George H.W. Bush, 1924 - 2018: What it was like to work for the man.   (ANDREW FERGUSON, 12/01/18, Weekly Standard)

Late one afternoon I got a call from a higher-up in the White House (I had lots of higher-ups).

"What do you know about the battle of Guadalcanal?" he asked.

"Nothing."

"I figured," he said. He told me a gathering of Marines who fought at Guadalcanal was to be held the next morning at the Iwo Jima memorial, across the river in Arlington, to mark the fiftieth anniversary of the battle. Campaign strategists had appropriated the ceremony as a fitting occasion to reacquaint Americans with the fact that their president was a war hero. And I was to write his remarks.

One of the White House's tireless, endlessly resourceful researchers came to my rescue and deep into the night we learned everything we could about the battle of Guadalcanal. The first thing we learned was that it wasn't a battle--more like a campaign, six months long, to dislodge an entrenched army from an island the Japanese saw, correctly, as the key to their defense of the Pacific. No sooner had the Marines landed than the American fleet was hammered by the Japanese from the sea and air, forcing a hasty retreat and leaving the Marines with only sporadic resupply as they engaged the enemy. Our attacks involved not only air assaults but episodes of savage hand-to-hand combat in the steaming jungles and along the jagged hillsides. As the months wore on, as their fellow soldiers watched from around the world, the scope of the fighting grew to legendary proportions. The researcher unearthed a bit of doggerel that had circulated among troops in the Pacific and even Europe: "Say a prayer for your pal on Guadalcanal."

My higher-up had told me the speech had two requirements. The first was political. The campaign strategists insisted it contain a reference to the heroes of the Gulf War--the year before Bush had commanded the war with great subtlety and courage, but voters seemed to have forgotten it and they needed reminding. The second condition came from the president: no sentimental stuff. Not gonna make me cry! I didn't know whether "say a prayer" would make the cut.

The president arrived in Arlington the next morning. Under a brilliant sun hundreds of Marine veterans were spread across the hillside that slopes gently away from the statue of the flag raising at Iwo Jima. They gave Bush a splendid ovation. For forty years, much longer than my (then) lifetime, the president of the United States had been a veteran of World War 2. No matter what happened in November, Bush would be the last of them, and the thought lent a special poignancy to the event. [...]

Bush had revised the remarks that morning and worked on them some more on the drive from the White House. The aide who rode with him in the limousine told me the president liked the speech, including the old bit of doggerel. "It doesn't get too emotional," the aide said.

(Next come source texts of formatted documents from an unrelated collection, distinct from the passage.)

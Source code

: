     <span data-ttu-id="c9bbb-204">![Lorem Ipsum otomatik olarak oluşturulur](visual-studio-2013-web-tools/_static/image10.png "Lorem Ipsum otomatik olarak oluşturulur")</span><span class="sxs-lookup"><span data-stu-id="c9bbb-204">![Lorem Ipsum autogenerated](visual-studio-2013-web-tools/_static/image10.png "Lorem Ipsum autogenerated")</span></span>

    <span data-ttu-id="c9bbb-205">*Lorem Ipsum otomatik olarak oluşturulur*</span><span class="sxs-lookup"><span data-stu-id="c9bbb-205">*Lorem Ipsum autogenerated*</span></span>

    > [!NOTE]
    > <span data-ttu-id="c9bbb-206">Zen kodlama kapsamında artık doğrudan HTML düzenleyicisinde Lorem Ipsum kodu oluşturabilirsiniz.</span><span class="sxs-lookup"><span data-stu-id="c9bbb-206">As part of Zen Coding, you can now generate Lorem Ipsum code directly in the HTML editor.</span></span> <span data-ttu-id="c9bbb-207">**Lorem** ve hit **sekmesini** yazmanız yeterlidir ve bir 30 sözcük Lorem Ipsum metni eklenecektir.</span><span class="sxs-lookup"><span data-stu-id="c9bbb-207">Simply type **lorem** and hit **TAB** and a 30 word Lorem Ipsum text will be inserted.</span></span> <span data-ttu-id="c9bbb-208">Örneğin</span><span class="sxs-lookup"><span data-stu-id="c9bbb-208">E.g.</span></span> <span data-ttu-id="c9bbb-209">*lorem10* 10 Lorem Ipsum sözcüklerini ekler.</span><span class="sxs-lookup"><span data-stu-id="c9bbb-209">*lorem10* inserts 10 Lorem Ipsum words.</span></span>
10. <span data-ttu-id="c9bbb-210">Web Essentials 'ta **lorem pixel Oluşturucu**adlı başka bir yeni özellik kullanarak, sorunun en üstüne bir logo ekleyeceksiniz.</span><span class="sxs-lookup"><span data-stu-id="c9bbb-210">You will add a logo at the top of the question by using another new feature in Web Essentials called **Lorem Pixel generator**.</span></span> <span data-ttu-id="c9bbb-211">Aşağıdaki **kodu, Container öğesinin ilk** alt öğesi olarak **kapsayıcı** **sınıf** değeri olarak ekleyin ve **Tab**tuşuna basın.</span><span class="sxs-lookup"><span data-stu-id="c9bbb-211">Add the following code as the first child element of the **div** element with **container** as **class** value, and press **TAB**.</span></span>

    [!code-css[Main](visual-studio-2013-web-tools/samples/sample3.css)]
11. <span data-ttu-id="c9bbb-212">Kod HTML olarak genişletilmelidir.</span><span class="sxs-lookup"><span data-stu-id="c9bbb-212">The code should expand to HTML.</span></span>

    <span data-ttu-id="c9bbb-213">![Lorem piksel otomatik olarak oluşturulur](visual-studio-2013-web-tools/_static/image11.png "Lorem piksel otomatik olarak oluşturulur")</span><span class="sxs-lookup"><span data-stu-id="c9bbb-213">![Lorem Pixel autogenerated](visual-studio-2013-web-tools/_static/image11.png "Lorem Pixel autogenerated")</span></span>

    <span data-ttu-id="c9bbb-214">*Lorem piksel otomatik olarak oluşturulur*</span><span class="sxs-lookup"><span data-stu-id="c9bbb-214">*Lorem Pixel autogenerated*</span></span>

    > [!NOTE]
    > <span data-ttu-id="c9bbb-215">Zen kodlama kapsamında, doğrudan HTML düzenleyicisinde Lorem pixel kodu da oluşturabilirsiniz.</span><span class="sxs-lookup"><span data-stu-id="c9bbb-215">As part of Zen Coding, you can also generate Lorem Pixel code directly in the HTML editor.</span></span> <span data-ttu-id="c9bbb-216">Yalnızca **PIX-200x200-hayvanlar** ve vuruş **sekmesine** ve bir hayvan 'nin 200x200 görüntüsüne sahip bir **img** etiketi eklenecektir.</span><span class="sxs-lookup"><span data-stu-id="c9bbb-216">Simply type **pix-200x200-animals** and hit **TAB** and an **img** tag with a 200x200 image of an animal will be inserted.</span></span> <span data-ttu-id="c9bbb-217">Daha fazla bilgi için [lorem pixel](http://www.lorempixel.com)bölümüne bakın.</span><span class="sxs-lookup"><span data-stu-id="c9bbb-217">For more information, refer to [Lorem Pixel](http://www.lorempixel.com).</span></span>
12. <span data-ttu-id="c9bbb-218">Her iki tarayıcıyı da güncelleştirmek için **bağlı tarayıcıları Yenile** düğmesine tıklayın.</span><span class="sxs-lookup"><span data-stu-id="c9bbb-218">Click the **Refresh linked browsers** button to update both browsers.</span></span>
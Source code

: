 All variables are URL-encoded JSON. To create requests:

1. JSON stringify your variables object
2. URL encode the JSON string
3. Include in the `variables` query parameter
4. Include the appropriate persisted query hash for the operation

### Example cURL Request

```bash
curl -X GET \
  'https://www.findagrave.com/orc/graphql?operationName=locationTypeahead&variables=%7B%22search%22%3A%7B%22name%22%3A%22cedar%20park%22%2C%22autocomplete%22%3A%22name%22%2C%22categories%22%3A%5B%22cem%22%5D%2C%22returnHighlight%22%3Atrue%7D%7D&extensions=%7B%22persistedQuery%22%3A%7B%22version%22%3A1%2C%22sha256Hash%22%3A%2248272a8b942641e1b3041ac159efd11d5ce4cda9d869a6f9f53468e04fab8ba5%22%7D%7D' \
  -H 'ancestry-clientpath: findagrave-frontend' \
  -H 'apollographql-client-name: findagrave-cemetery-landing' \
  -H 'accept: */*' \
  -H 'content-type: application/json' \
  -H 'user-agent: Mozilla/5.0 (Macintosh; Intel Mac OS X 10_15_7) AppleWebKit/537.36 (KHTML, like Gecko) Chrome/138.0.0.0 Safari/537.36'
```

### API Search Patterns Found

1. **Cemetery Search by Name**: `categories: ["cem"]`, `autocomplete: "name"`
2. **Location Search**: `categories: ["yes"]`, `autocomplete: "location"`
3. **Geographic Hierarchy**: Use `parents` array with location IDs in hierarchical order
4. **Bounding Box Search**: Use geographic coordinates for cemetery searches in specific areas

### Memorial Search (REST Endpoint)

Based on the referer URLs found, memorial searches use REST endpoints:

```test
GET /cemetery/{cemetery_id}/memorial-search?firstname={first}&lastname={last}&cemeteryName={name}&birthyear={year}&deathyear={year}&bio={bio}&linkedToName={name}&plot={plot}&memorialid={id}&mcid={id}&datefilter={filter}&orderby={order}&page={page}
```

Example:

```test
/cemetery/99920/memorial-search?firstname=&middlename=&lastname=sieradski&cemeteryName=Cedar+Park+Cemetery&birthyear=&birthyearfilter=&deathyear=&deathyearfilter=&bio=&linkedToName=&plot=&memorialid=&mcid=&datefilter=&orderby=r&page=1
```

Bush delivered it with a few of his usual improvisations--shout outs to a clergy member, hat tips to other honored guests. He praised the courage of the men who hadn't made it off the island fifty years earlier and, by implication, the courage of the men who sat before him now, who had survived, only to continue the bloody hopscotch from island to island for three more years

"There was a rhyme passed around during those dark months that I'm sure many of the marines here remember . . . Every Marine who wasn't fighting on the island knew the lines. 'Say a prayer for your pal on Guadalcanal.'"

At the words many of the men roared approval; others rose and applauded, obviously pleased. I stood off to the side behind a rope line, feeling an intruder.


They are nearly all of them gone now, of course. And Bush joins them. No one could ask for a greater honor than serving such a man, and by extension serving them too.